A Heartbreaking Work of Swaggering Genius

On Morrison BY Namwali Serpell. New York: Hogarth. 384 pages. $32.

The cover of On Morrison

I CRY EVERY TIME I FINISH SULA. This is not due to any lack of acquaintance with the novel’s tragic ending. Toni Morrison’s second published work of fiction was assigned reading in several courses I took during my studies. I have taught Sula at least once a year for the past ten years. On vacations, I sometimes carry around a dog-eared copy (scarlet-red cover, an illustration of Sula wearing a brimmed hat, flower dress, and fox stole, a “plague of robins” flying overhead). Call it my emotional-support literary fiction.

In fact, I am quite familiar with Morrison’s tale of intense female intimacy and the heartbreak that can accompany the recognition of a love’s real textures, shades, and contours after it is too late. Nel, a young Black girl who comes of age in the light and shadow of her best friend, the enigmatic siren for whom the book is named, only realizes the chasm of her grief years after Sula’s death. The immense pain she experiences requires the context that surrounds it to be properly felt, but when Nel cries “girl, girl, girlgirlgirl” into an unsparing wind, much of the magnitude of their friendship comes into its sharpest focus.

In a novel full of strange triplets and love triangles, this final fractal triptych (girl, girl, girlgirlgirl) typographically reflects the radical melding of subjectivities that readers become privy to over the course of 174 pages. In essence, the deep affection forged between female confidantes will never let one let go of the other. The girls are their own, but they are also one—a gestalt of Black female friendship. Perhaps it is better to have loved and lost than never to have loved at all, but such knowledge can barely dull the pain of the loss of anyone, let alone she who makes the one complete.

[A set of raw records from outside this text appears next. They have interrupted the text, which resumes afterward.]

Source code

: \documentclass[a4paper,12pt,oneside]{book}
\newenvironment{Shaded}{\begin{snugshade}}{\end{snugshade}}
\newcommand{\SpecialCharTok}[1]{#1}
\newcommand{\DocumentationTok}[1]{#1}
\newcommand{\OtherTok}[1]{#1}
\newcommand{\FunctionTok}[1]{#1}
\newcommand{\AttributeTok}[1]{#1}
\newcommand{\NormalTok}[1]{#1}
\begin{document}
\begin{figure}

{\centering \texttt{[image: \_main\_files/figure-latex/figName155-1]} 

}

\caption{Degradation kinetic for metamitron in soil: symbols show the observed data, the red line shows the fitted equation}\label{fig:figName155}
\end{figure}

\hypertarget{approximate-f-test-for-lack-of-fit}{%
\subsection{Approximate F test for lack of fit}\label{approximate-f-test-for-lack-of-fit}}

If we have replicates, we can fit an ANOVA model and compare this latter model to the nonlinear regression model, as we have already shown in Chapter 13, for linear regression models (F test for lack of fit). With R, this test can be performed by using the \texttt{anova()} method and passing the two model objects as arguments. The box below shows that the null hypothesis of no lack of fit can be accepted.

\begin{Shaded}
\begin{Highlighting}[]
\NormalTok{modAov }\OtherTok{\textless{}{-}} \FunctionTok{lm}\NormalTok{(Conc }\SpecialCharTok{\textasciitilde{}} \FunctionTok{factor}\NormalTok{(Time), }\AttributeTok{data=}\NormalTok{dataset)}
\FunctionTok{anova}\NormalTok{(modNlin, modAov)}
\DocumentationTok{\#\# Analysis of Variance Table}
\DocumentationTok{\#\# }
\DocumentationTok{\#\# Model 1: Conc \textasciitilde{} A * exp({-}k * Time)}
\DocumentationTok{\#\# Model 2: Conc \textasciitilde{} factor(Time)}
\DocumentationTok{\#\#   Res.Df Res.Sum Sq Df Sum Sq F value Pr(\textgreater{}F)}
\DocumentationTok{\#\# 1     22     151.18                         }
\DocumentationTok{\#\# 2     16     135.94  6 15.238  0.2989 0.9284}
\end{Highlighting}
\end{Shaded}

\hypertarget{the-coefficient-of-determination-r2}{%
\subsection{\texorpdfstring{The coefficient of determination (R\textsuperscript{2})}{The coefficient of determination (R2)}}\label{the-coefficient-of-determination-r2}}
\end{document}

Many of us felt a similar sorrow when Toni Morrison passed away on August 5, 2019. A mind like that, a brilliant mind that made you feel like it was giving you its everything even as it confounded and delighted and frustrated and titillated and comforted and startled, tore a hole in the literary world that will never be filled. When the news circulated, it was like we collectively let out the same mournful wail that escaped Nel’s lips when she finally realized what and whom she was missing: “It was a fine cry—loud and long—but it had no bottom and it had no top, just circles and circles of sorrow.” (Full disclosure: this is the line that drives me to tears.)

Our cumulative grief has produced so much plaintive beauty: eulogies, monuments, memorials, exhibitions, articles, conferences, and now deeply researched and archivally based monographs on the last greatest living American writer are emerging from the pipeline in full force. In 2021, noted Morrison scholar Susan Neal Mayberry released The Critical Life of Toni Morrison, which traces the critical reception of the author’s work throughout her career (a paperback edition came out earlier this year). The summer of 2025 opened with the publication of Dana A. Williams’s hotly anticipated exploration of Morrison’s time editing and acquiring work at Random House, the cleverly titled Toni at Random: The Iconic Writer’s Legendary Editorship. In both of these efforts, the archive of an eminent writer that many find inaccessible is caringly reintroduced to popular audiences, revealing the trials and tribulations that came with being not only a successful Black woman but also, in many ways and in many of the circles she traveled in, the most successful one. 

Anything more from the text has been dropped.